--- Available records Enclosed Below ---

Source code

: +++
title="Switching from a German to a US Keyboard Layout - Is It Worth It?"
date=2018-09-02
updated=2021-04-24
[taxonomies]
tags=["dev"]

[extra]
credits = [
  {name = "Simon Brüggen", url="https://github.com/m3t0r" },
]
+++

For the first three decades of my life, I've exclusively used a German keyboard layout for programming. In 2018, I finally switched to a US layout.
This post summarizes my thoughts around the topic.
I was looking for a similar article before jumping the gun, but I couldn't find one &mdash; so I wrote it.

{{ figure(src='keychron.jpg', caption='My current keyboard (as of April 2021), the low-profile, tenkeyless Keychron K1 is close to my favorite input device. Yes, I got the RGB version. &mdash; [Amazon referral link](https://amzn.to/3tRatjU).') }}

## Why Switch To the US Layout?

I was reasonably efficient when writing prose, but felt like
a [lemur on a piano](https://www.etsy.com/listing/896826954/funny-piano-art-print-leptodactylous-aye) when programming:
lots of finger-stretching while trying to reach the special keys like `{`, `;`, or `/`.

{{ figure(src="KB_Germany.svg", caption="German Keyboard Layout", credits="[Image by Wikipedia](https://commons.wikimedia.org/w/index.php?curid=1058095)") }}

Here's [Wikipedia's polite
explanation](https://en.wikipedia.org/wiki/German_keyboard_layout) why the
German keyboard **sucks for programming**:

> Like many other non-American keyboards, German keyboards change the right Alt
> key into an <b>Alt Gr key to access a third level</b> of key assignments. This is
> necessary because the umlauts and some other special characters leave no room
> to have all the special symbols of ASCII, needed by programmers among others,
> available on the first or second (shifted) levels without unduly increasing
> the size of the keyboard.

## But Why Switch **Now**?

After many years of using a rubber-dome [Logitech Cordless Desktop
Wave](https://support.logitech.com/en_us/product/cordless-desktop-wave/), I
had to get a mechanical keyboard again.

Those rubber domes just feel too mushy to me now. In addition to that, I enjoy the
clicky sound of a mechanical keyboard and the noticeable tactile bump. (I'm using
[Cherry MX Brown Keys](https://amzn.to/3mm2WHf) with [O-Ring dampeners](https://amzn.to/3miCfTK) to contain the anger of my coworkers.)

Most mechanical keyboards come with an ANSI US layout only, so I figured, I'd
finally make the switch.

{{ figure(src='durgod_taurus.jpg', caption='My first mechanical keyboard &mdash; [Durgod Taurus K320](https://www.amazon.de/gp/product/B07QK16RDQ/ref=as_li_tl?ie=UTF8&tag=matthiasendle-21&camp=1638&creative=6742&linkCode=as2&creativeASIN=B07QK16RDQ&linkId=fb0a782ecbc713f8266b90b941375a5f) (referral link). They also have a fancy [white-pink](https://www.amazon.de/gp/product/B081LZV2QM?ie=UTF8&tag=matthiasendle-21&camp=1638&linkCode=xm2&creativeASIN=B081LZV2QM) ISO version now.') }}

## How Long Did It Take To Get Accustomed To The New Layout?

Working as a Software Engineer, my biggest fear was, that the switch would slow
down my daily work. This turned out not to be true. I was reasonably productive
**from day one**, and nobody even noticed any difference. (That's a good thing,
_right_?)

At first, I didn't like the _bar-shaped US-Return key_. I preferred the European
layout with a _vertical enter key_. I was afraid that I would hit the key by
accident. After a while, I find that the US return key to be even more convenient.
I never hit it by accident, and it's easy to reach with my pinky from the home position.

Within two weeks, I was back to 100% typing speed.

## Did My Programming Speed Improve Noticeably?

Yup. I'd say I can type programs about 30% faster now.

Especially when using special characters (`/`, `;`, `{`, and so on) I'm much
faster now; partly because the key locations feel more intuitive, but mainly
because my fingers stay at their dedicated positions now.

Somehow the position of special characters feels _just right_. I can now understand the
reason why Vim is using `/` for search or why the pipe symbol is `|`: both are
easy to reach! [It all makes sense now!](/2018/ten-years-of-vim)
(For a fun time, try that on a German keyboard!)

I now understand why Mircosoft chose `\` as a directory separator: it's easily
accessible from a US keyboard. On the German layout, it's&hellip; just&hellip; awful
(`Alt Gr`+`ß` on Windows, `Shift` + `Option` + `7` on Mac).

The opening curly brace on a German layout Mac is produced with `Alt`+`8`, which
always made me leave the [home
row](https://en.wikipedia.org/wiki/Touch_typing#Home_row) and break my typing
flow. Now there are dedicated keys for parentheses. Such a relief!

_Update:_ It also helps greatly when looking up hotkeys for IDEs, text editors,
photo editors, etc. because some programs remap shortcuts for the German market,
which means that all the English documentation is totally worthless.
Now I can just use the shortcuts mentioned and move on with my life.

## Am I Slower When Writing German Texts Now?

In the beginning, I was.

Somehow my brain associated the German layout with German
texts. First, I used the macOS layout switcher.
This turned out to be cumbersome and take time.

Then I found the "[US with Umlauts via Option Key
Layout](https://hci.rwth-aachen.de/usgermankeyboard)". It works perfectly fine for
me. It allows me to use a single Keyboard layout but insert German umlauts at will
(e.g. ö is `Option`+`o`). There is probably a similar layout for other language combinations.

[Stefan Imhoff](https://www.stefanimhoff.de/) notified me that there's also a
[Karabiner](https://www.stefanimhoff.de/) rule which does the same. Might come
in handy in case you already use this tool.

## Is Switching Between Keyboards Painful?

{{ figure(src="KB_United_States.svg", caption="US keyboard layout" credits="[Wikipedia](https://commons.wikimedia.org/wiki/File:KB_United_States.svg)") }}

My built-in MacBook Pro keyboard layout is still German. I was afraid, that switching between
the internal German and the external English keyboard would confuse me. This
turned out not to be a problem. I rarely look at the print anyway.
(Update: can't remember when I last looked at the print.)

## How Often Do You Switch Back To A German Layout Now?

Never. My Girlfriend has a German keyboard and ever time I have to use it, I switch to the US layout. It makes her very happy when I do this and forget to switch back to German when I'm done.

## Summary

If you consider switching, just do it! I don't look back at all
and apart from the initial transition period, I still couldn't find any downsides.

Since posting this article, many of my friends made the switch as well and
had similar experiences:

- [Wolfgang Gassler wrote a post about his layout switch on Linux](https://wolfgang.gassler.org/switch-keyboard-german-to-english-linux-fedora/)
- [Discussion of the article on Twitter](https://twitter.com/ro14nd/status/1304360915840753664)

--- End of Enclosed Available records ---

> **What to produce**:
Only those lines of the entries above that run from the line containing "[taxonomies]" to the line containing "German keyboard **sucks", both included, should be transcribed exactly.

> **Task output**:
[taxonomies]
tags=["dev"]

[extra]
credits = [
  {name = "Simon Brüggen", url="https://github.com/m3t0r" },
]
+++

For the first three decades of my life, I've exclusively used a German keyboard layout for programming. In 2018, I finally switched to a US layout.
This post summarizes my thoughts around the topic.
I was looking for a similar article before jumping the gun, but I couldn't find one &mdash; so I wrote it.

{{ figure(src='keychron.jpg', caption='My current keyboard (as of April 2021), the low-profile, tenkeyless Keychron K1 is close to my favorite input device. Yes, I got the RGB version. &mdash; [Amazon referral link](https://amzn.to/3tRatjU).') }}

## Why Switch To the US Layout?

I was reasonably efficient when writing prose, but felt like
a [lemur on a piano](https://www.etsy.com/listing/896826954/funny-piano-art-print-leptodactylous-aye) when programming:
lots of finger-stretching while trying to reach the special keys like `{`, `;`, or `/`.

{{ figure(src="KB_Germany.svg", caption="German Keyboard Layout", credits="[Image by Wikipedia](https://commons.wikimedia.org/w/index.php?curid=1058095)") }}

Here's [Wikipedia's polite
explanation](https://en.wikipedia.org/wiki/German_keyboard_layout) why the
German keyboard **sucks for programming**:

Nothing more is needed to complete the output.